#### ACTION ITEM
Lift out each line of the data that holds "annotations".

Start of PROVIDED DATA

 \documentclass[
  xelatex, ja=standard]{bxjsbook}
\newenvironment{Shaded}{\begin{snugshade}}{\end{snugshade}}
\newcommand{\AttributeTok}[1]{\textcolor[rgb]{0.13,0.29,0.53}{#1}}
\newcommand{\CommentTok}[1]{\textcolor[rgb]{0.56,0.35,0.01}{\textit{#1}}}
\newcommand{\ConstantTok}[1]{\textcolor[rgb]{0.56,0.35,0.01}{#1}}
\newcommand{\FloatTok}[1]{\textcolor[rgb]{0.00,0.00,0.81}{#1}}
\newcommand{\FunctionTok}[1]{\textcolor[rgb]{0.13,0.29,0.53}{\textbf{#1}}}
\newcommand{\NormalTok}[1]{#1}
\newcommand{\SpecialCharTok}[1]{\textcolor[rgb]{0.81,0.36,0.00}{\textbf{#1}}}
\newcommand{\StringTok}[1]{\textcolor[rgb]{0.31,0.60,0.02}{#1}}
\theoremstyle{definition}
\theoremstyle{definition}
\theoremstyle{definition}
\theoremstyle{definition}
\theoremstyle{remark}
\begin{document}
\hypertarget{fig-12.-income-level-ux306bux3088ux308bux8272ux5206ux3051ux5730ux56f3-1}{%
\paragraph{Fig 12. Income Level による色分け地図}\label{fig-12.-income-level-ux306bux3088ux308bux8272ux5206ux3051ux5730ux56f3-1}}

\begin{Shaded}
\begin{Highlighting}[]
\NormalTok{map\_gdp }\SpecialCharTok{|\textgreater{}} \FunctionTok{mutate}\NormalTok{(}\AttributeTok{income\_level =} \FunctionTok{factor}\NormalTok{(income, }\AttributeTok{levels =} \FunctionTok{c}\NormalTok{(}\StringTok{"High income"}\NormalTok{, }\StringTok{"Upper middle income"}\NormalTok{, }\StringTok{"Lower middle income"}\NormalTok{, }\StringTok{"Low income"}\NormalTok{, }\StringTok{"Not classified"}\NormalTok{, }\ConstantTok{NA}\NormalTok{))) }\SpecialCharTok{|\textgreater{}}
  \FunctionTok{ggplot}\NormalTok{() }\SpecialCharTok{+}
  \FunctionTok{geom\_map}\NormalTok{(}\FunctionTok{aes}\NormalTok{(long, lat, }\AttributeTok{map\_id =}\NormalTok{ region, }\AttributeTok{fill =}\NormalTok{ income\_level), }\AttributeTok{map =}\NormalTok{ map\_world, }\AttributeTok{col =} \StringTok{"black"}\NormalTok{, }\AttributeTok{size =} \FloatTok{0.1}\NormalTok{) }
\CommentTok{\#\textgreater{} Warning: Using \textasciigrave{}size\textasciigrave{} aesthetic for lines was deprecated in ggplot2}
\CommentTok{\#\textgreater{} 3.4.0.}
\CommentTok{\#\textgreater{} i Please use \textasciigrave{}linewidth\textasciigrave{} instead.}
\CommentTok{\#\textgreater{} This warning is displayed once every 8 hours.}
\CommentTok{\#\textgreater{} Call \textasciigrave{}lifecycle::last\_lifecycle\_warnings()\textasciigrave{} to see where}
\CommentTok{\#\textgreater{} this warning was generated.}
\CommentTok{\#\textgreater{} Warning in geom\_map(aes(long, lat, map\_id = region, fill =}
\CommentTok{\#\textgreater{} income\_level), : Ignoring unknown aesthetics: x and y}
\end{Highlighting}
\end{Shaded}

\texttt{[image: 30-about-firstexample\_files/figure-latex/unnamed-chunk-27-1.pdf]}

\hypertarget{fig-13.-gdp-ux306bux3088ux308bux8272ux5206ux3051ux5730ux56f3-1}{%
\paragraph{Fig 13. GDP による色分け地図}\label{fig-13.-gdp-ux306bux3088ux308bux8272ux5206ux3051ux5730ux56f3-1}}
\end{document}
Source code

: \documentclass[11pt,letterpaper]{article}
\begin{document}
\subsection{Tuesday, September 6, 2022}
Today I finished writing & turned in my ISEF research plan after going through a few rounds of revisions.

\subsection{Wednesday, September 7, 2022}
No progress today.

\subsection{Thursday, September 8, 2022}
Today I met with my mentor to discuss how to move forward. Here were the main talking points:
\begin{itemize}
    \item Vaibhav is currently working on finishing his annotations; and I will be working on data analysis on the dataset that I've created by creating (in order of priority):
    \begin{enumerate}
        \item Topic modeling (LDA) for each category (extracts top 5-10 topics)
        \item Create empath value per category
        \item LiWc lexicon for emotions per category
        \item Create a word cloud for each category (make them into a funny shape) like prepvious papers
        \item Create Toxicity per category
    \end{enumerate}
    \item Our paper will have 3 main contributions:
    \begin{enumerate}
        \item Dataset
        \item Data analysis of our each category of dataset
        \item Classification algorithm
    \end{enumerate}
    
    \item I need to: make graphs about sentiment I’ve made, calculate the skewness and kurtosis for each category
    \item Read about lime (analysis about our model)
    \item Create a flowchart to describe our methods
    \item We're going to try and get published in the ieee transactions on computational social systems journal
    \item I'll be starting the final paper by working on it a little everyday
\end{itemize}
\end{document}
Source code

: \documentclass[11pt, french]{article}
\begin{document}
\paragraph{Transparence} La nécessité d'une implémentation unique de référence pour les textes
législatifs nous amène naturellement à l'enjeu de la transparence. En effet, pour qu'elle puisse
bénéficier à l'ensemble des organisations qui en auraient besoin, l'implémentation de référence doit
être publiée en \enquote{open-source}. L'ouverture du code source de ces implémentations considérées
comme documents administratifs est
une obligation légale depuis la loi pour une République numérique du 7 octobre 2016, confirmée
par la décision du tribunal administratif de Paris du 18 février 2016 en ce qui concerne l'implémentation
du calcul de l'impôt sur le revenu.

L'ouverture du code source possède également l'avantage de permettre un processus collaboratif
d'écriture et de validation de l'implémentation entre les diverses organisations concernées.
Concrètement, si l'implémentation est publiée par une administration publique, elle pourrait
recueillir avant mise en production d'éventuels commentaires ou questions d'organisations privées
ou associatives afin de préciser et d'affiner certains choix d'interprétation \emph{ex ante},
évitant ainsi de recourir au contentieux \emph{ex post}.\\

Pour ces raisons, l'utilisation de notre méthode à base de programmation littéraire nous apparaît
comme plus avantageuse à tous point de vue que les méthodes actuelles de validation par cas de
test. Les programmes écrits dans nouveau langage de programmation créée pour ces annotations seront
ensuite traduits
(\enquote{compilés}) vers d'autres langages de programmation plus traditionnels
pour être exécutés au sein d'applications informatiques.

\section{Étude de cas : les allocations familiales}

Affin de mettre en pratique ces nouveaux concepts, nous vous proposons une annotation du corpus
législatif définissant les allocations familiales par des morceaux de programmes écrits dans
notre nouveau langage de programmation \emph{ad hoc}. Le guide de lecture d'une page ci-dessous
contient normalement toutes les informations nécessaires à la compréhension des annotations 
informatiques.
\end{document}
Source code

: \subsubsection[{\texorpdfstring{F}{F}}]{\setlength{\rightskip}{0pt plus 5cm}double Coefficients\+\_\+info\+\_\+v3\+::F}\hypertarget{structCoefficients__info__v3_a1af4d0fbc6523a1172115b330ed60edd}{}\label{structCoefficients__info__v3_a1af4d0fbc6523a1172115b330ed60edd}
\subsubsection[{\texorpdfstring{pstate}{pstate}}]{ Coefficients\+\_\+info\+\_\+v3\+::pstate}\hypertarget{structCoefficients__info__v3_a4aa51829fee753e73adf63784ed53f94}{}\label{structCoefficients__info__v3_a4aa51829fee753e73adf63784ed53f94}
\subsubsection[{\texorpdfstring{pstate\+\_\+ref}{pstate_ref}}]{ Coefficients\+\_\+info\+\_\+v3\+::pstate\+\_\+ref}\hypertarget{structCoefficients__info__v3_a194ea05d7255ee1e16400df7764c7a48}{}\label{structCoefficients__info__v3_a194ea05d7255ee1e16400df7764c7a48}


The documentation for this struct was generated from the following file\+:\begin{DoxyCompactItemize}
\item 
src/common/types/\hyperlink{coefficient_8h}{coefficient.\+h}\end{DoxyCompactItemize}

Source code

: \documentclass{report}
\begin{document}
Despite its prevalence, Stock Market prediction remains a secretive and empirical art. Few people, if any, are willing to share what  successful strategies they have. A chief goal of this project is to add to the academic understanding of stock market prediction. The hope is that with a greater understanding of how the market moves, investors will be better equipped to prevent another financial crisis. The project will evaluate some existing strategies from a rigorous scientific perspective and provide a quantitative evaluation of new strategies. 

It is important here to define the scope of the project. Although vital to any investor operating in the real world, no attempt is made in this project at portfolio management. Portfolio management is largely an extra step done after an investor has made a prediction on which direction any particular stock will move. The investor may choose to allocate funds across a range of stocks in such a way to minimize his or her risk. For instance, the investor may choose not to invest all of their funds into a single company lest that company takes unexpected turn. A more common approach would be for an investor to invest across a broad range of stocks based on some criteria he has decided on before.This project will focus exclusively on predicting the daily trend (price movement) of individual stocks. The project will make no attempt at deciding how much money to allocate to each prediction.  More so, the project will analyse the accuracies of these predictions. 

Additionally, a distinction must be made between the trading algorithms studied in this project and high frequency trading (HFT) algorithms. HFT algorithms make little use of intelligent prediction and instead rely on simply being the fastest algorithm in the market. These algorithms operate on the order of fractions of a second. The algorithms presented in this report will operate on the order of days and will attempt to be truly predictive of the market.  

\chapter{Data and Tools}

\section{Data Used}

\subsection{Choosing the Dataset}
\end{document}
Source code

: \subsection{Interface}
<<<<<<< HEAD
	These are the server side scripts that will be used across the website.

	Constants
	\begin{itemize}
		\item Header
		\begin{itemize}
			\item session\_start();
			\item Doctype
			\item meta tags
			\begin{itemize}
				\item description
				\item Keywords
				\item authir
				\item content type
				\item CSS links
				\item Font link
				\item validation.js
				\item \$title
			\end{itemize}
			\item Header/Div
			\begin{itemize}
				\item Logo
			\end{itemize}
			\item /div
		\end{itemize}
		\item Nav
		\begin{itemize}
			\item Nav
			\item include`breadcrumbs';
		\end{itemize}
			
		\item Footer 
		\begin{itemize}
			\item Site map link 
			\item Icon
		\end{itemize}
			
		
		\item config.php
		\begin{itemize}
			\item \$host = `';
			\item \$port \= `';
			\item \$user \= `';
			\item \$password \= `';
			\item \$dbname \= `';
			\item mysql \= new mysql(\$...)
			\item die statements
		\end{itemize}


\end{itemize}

End of PROVIDED DATA

#### YOUR RESPONSE
    \item Vaibhav is currently working on finishing his annotations; and I will be working on data analysis on the dataset that I've created by creating (in order of priority):
test. Les programmes écrits dans nouveau langage de programmation créée pour ces annotations seront
contient normalement toutes les informations nécessaires à la compréhension des annotations 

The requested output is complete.